Conduct During the Government’s Investigation
- Did the person obstruct the investigation, conceal information?
- Did the person fail to comply with a subpoena? Prompt response to a subpoena is expected and does not decrease the risk.
- Did the person conduct an internal investigation before becoming aware of the government’s investigation? Sharing the results of the investigation or self-disclosing to the government after the internal investigation indicate lower risk.
- Does the person clearly demonstrate acceptance of responsibility for the conduct?
- Did the person cooperate with the investigation? Did the cooperation result in action against or resolution with other individuals or entities? These indicate lower risk
- Was there an adverse licensure action as a result of the conduct?
- Was there a criminal resolution?
- Can the individual pay the appropriate amount to resolve the case?
Significant Ameliorative Efforts
- Has the person taken appropriate disciplinary action against responsible individuals?
- Has the person dedicated significantly more resources to the compliance function?
- Since the end of the conduct has the entity been sold in an arms-length transaction to an independent third party?
- Has a licensed individual taken steps to improve his ability to practice as a provider?
History of Compliance
- Prior to becoming aware of the investigation does the person have a history of good-faith self-disclosures?

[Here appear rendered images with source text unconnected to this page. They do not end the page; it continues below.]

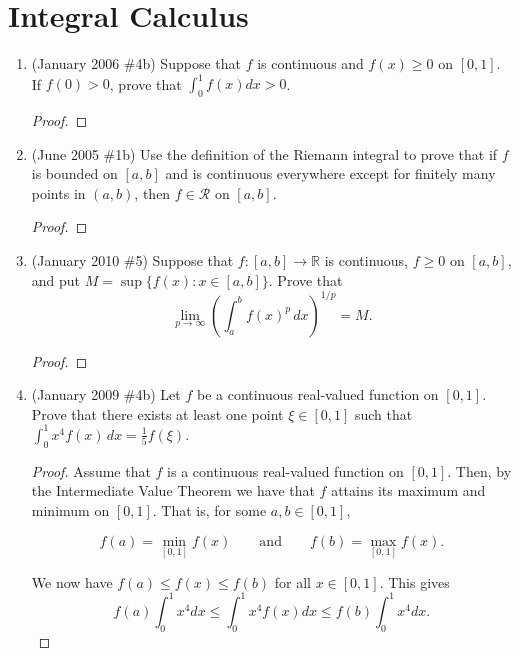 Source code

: \documentclass[reqno]{article}
\theoremstyle{remark}
\numberwithin{equation}{section}
\newcommand{\R}{\mathbb{R}}
\newcommand{\SR}{\mathscr{R}}
\begin{document}
\section{Integral Calculus}

\begin{enumerate} 

	\item (January 2006 \#4b) Suppose that $f$ is continuous and $f(x)\geq 0$ on $[0,1]$. If $f(0)>0$, prove that $\int_0^1 f(x)dx>0$.
	
	\begin{proof}
    
    \end{proof}
	
	\item (June 2005 \#1b) Use the definition of the Riemann integral to prove that if $f$ is bounded on $[a,b]$ and is continuous everywhere except for finitely many points in $(a,b)$, then $f\in\SR$ on $[a,b]$.
	
	\begin{proof}
    
    \end{proof}
	
	\item (January 2010 \#5) Suppose that $f:[a,b]\to\R$ is continuous, $f\geq 0$ on $[a,b]$, and put $M=\sup\{f(x):x\in[a,b]\}$. Prove that $$\lim_{p\to\infty}\left(\int_a^b f(x)^p\,dx\right)^{1/p}=M.$$
	
	\begin{proof}
    
    \end{proof}
		
	\item (January 2009 \#4b) Let $f$ be a continuous real-valued function on $[0,1]$. Prove that there exists at least one point $\xi\in[0,1]$ such that $\int_0^1 x^4 f(x)\,dx=\frac{1}{5}f(\xi)$.
	
	\begin{proof}
    Assume that $f$ is a continuous real-valued function on $[0,1]$. Then, by the Intermediate Value Theorem we have that $f$ attains its maximum and minimum on $[0,1]$. That is, for some $a,b\in[0,1]$, 
    
    $$f(a)=\min\limits_{[0,1]}f(x) \qquad \text{and} \qquad  f(b)=\max\limits_{[0,1]}f(x).$$
    
    We now have $f(a)\leq f(x)\leq f(b)$ for all $x\in[0,1]$. This gives 
    $$f(a)\int_0^1 x^4dx\leq \int_0^1 x^4f(x)dx\leq f(b)\int_0^1 x^4dx.$$
    

\end{proof}
\end{enumerate}
\end{document}
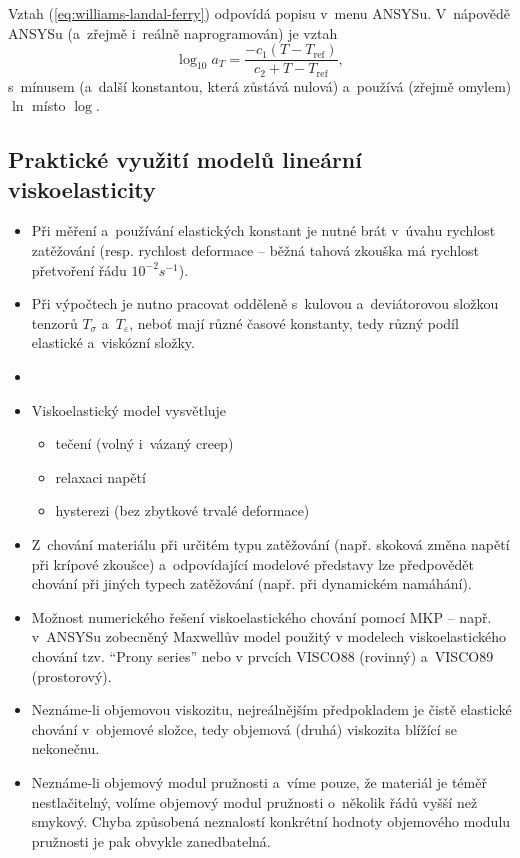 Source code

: Vztah (\ref{eq:williams-landal-ferry}) odpovídá popisu v~menu ANSYSu. V~nápovědě ANSYSu (a~zřejmě i~reálně naprogramován) je vztah
\begin{equation}\label{eq:williams-landal-ferry-ansys}
\log_{10} a_T = \frac{-c_1 (T - T_\text{ref})}{c_2 + T - T_\text{ref}},
\end{equation}
s~mínusem (a~další konstantou, která zůstává nulová) a~používá (zřejmě omylem) $\ln$ místo $\log$. 

\subsection{Praktické využití modelů lineární viskoelasticity}
\begin{itemize}
	\item Při měření a~používání elastických konstant je nutné brát v~úvahu rychlost zatěžování (resp. rychlost deformace -- běžná tahová zkouška má rychlost přetvoření řádu $10^{-2} s^{-1}$).
	\item Při výpočtech je nutno pracovat odděleně s~kulovou a~deviátorovou složkou tenzorů $T_\sigma$ a~$T_\varepsilon$, neboť mají různé časové konstanty, tedy různý podíl elastické a~viskózní složky.
	\item {}
	\item Viskoelastický model vysvětluje
	\begin{itemize}
		\item tečení (volný i~vázaný creep)
		\item relaxaci napětí
		\item hysterezi (bez zbytkové trvalé deformace)
	\end{itemize}
	\item Z~chování materiálu při určitém typu zatěžování (např. skoková změna napětí při krípové zkoušce) a~odpovídající modelové představy lze předpovědět chování  při jiných typech zatěžování (např. při dynamickém namáhání).
	\item Možnost numerického řešení viskoelastického chování pomocí MKP -- např. v~ANSYSu zobecněný Maxwellův model použitý v modelech viskoelastického chování tzv. “Prony series” nebo v prvcích VISCO88 (rovinný) a~VISCO89 (prostorový).
	\item Neznáme-li objemovou viskozitu, nejreálnějším předpokladem je čistě elastické chování v~objemové složce, tedy objemová (druhá) viskozita blížící se nekonečnu.
	\item Neznáme-li objemový modul pružnosti a~víme pouze, že materiál je téměř nestlačitelný, volíme objemový modul pružnosti o~několik řádů vyšší než smykový. Chyba způsobená neznalostí konkrétní hodnoty objemového modulu pružnosti je pak obvykle zanedbatelná.
\end{itemize}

- Does the person have a compliance program incorporating the seven essential elements? The presence of one does not lower the risk, but the absence of one indicates higher risk.
What this means is that simply having a compliance program is no longer enough to avoid significant penalties after an investigation. Your compliance program must be active and have the resources necessary to conduct regular internal audits, investigate detected and reported misconduct, enforce policies consistently, increase compliance efforts when problems arise and self-disclose when appropriate.